In policy, most US states give special protection to typical mental health information, but emerging forms of mental health data seem only partially covered. Regulations such as the Health Insurance Portability and Accountability Act (HIPAA) do not apply to direct-to-consumer healthcare products, including the technology used in AI-enabled mental health products. The Federal Drug Administration (FDA) and Federal Trade Commission (FTC) may play a role in evaluating these direct-to-consumer technologies and their claims. However, the FDA’s scope does not appear to apply to collectors of health data, such as wellness apps, websites, and social media, and therefore excludes most health data.” indirect”. The FTC also does not cover data collected by nonprofit organizations, which was a major concern raised in the Crisis Text Line case.

It is clear that the production of data on human distress is about much more than a potential invasion of privacy; it also presents risks for an open and free society. The possibility of people controlling their speech and behavior out of fear of the unpredictable datafication of their inner world will have profound social consequences. Imagine a world where we have to seek out expert “social media analysts” who can help us create content to appear “mentally well” or where employers routinely screen potential employees’ social media for “mental health risks” .

Data from everyone, whether or not they have used mental health services, could soon be used to predict future distress or impairment. Experimentation with AI and big data drives our daily activities to refine new forms of “mental health data” – which may escape current regulation.

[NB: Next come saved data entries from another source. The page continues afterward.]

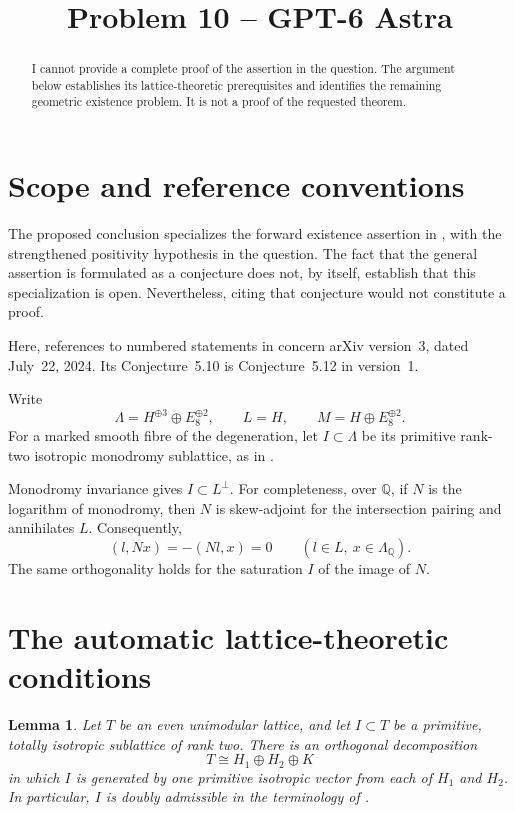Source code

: \documentclass[11pt]{amsart}
\title{Problem 10 -- GPT-6 Astra}
\author{}
\date{}
\newcommand{\Q}{\mathbb Q}
\newtheorem{lemma}{Lemma}[section]
\theoremstyle{remark}
\begin{document}
\maketitle

\begin{abstract}
I cannot provide a complete proof of the assertion in the question.
The argument below establishes its lattice-theoretic prerequisites and
identifies the remaining geometric existence problem.  It is not a proof
of the requested theorem.
\end{abstract}

\section{Scope and reference conventions}

The proposed conclusion specializes the forward existence assertion in
\cite[Conjecture~5.10]{GT24}, with the strengthened positivity hypothesis
in the question.
The fact that the general assertion is formulated as a conjecture does
not, by itself, establish that this specialization is open.
Nevertheless, citing that conjecture would not constitute a proof.

Here, references to numbered statements in \cite{GT24} concern
arXiv version~3, dated July~22, 2024.  Its Conjecture~5.10 is
Conjecture~5.12 in version~1.

Write
\[
 \Lambda=H^{\oplus 3}\oplus E_8^{\oplus 2},
 \qquad L=H,
 \qquad M=H\oplus E_8^{\oplus 2}.
\]
For a marked smooth fibre of the degeneration, let
\(I\subset\Lambda\) be its primitive rank-two isotropic monodromy
sublattice, as in \cite[Section~3.1]{GT24}.

Monodromy invariance gives \(I\subset L^\perp\).
For completeness, over \(\Q\), if \(N\) is the logarithm of monodromy,
then \(N\) is skew-adjoint for the intersection pairing and annihilates
\(L\).  Consequently,
\[
 (l,Nx)=-(Nl,x)=0
 \qquad(l\in L,\ x\in\Lambda_\Q).
\]
The same orthogonality holds for the saturation \(I\) of the image of
\(N\).

\section{The automatic lattice-theoretic conditions}

\begin{lemma}\label{lem:split}
Let \(T\) be an even unimodular lattice, and let
\(I\subset T\) be a primitive, totally isotropic sublattice of rank two.
There is an orthogonal decomposition
\[
 T\cong H_1\oplus H_2\oplus K
\]
in which \(I\) is generated by one primitive isotropic vector from each
of \(H_1\) and \(H_2\).
In particular, \(I\) is doubly admissible in the terminology of
\cite[Definition~3.31]{GT24}.
\end{lemma}
\end{document}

Apple is currently working with multinational biotech company Biogen and the University of California, Los Angeles to explore the use of phone sensor data such as movement and sleep patterns to infer mental health and cognitive decline.

Analyze enough data points about a person’s behavior, according to the theory, and signals of poor health or disability will appear. This sensitive data creates new opportunities for discriminatory, biased and invasive decision-making regarding individuals and populations. How data labeled as “depressed” or “cognitively impaired” – or likely to become do these things—have an impact on a person’s insurance rates? Will individuals be able to challenge these designations before the data is transferred to other entities?

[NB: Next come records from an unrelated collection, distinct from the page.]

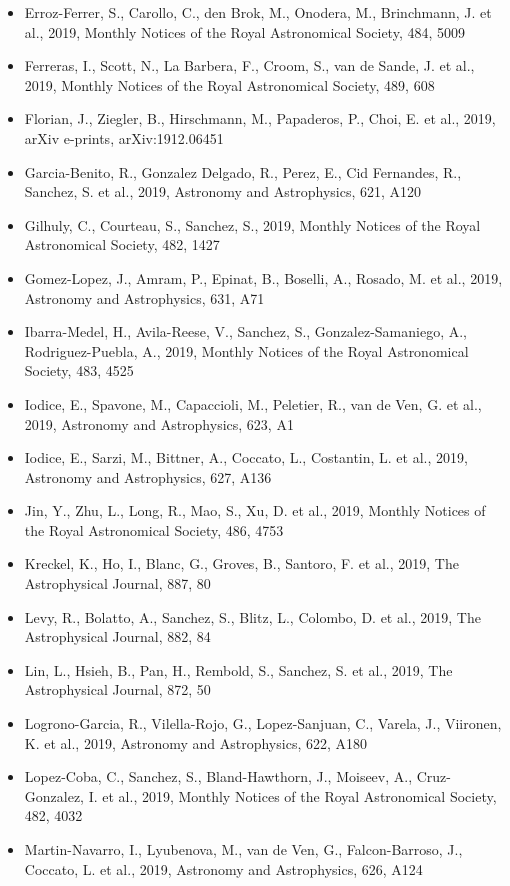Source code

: \documentclass{letter}
\begin{document}
\begin{enumerate}
\begin{itemize}
\item Erroz-Ferrer, S., Carollo, C., den Brok, M., Onodera, M., Brinchmann, J. et al., 2019, Monthly Notices of the Royal Astronomical Society, 484, 5009
\item Ferreras, I., Scott, N., La Barbera, F., Croom, S., van de Sande, J. et al., 2019, Monthly Notices of the Royal Astronomical Society, 489, 608
\item Florian, J., Ziegler, B., Hirschmann, M., Papaderos, P., Choi, E. et al., 2019, arXiv e-prints, arXiv:1912.06451
\item Garcia-Benito, R., Gonzalez Delgado, R., Perez, E., Cid Fernandes, R., Sanchez, S. et al., 2019, Astronomy and Astrophysics, 621, A120
\item Gilhuly, C., Courteau, S., Sanchez, S., 2019, Monthly Notices of the Royal Astronomical Society, 482, 1427
\item Gomez-Lopez, J., Amram, P., Epinat, B., Boselli, A., Rosado, M. et al., 2019, Astronomy and Astrophysics, 631, A71
\item Ibarra-Medel, H., Avila-Reese, V., Sanchez, S., Gonzalez-Samaniego, A., Rodriguez-Puebla, A., 2019, Monthly Notices of the Royal Astronomical Society, 483, 4525
\item Iodice, E., Spavone, M., Capaccioli, M., Peletier, R., van de Ven, G. et al., 2019, Astronomy and Astrophysics, 623, A1
\item Iodice, E., Sarzi, M., Bittner, A., Coccato, L., Costantin, L. et al., 2019, Astronomy and Astrophysics, 627, A136
\item Jin, Y., Zhu, L., Long, R., Mao, S., Xu, D. et al., 2019, Monthly Notices of the Royal Astronomical Society, 486, 4753
\item Kreckel, K., Ho, I., Blanc, G., Groves, B., Santoro, F. et al., 2019, The Astrophysical Journal, 887, 80
\item Levy, R., Bolatto, A., Sanchez, S., Blitz, L., Colombo, D. et al., 2019, The Astrophysical Journal, 882, 84
\item Lin, L., Hsieh, B., Pan, H., Rembold, S., Sanchez, S. et al., 2019, The Astrophysical Journal, 872, 50
\item Logrono-Garcia, R., Vilella-Rojo, G., Lopez-Sanjuan, C., Varela, J., Viironen, K. et al., 2019, Astronomy and Astrophysics, 622, A180
\item Lopez-Coba, C., Sanchez, S., Bland-Hawthorn, J., Moiseev, A., Cruz-Gonzalez, I. et al., 2019, Monthly Notices of the Royal Astronomical Society, 482, 4032
\item Martin-Navarro, I., Lyubenova, M., van de Ven, G., Falcon-Barroso, J., Coccato, L. et al., 2019, Astronomy and Astrophysics, 626, A124

\end{itemize}
\end{enumerate}
\end{document}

Things are changing rapidly in the digital mental health sector, and more and more companies are seeing the value of using people’s data for mental health purposes. A World Economic Forum report values ​​the global digital health market at $118 billion worldwide and cites mental health as one of the fastest growing sectors. A dizzying array of start-ups are jostling to become the next big thing in mental health, with “digital behavioral health” firms reportedly attracting $1.8 billion in venture capital in 2020 alone.

This flow of private capital stands in stark contrast to underfunded health care systems in which people struggle to access appropriate services. For many people, cheaper online alternatives to face-to-face support may seem like their only option, but this option creates new vulnerabilities that we are only beginning to understand.


If you or someone you know is struggling or having suicidal thoughts, help is available. Call or text 988 Suicide & Crisis Lifeline on 988 or use the lifeline cat.

This is an opinion and analytical article, and the opinions expressed by the author or authors are not necessarily those of American scientist.